DIRECTIONS FOR THIS TASK =>
Look for "Cross" in the records and copy every line that has it.

EXERCISE MATERIAL =>
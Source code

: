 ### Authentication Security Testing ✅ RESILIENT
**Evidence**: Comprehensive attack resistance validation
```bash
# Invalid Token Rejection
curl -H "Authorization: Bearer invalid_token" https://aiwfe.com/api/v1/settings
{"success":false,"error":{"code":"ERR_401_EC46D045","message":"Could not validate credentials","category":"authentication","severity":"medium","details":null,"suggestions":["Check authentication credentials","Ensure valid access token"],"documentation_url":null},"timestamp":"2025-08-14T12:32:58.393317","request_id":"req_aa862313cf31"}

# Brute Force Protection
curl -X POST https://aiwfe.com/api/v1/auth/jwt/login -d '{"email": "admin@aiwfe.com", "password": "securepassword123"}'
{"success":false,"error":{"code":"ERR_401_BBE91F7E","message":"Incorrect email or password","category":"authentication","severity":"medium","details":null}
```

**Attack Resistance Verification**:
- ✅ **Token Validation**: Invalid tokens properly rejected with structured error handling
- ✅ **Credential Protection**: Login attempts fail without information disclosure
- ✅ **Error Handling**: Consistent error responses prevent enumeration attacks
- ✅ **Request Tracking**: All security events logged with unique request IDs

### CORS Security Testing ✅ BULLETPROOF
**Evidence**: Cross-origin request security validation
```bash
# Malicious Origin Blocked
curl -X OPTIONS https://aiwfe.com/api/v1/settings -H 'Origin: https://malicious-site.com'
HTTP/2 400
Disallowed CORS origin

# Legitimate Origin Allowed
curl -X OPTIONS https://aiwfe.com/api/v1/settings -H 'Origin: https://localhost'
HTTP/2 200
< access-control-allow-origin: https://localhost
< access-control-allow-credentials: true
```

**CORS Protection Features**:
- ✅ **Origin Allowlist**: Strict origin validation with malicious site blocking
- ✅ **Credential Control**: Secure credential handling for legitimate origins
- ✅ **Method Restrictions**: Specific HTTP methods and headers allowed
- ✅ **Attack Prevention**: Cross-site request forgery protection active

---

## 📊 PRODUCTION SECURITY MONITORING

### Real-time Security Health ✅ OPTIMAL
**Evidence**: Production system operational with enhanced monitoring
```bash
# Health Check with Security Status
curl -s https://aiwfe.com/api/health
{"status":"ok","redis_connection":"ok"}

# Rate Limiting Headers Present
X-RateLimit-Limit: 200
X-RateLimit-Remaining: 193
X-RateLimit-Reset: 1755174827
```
* * *
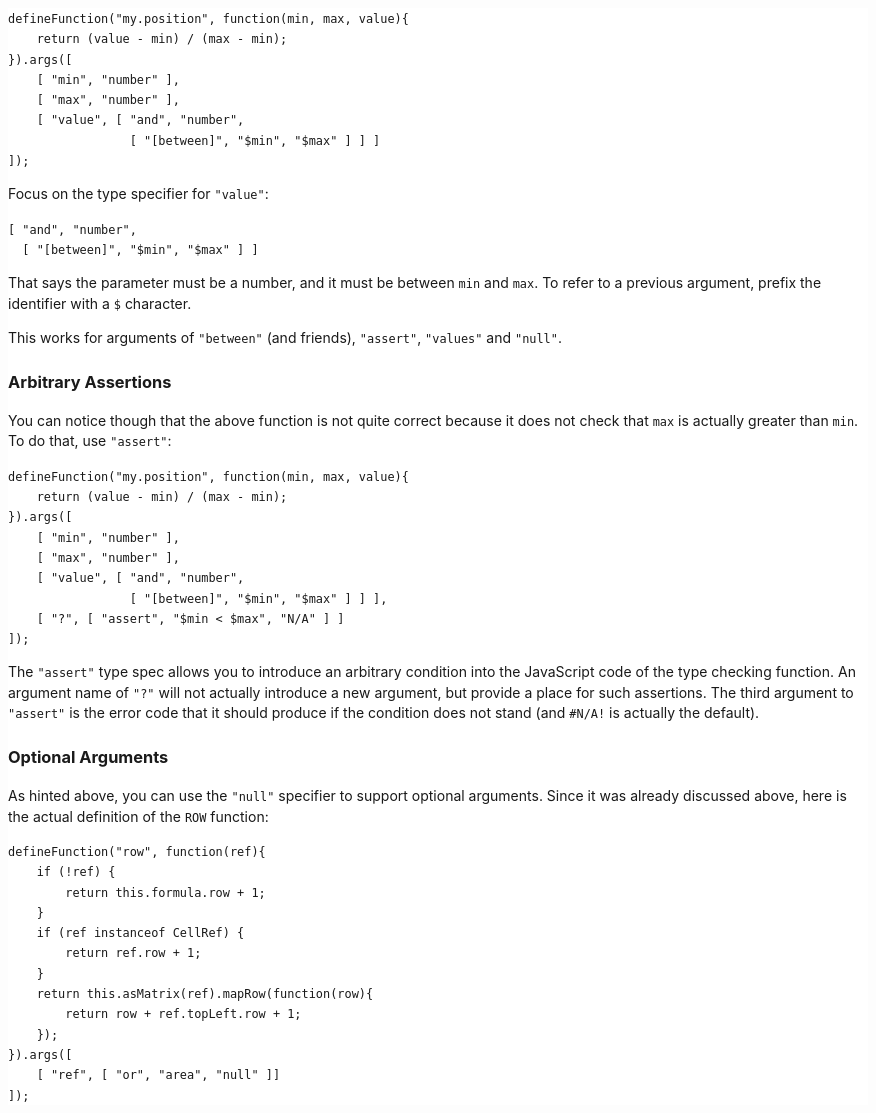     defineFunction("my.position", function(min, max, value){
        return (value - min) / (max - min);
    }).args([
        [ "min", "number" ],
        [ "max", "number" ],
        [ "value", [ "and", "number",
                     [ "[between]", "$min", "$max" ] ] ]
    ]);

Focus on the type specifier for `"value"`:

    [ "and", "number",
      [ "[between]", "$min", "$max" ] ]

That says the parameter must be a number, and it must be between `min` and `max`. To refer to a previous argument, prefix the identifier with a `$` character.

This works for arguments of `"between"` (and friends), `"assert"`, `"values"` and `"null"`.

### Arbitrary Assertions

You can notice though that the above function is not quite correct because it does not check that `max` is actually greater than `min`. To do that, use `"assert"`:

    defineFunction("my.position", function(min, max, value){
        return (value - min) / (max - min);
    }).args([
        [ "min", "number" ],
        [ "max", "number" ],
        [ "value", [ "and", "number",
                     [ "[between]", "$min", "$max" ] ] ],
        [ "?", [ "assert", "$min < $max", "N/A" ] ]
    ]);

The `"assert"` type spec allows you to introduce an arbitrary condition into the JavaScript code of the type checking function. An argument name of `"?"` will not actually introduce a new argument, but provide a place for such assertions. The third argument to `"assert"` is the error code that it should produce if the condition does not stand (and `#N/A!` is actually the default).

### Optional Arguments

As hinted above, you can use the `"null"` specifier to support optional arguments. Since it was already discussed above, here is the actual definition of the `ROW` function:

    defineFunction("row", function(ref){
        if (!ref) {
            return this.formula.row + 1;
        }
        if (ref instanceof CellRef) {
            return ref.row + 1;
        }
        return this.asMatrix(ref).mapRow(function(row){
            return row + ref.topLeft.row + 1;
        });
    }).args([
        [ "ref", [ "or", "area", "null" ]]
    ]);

RESPONSE FOR THIS EXERCISE =>
**Evidence**: Cross-origin request security validation
- ✅ **Attack Prevention**: Cross-site request forgery protection active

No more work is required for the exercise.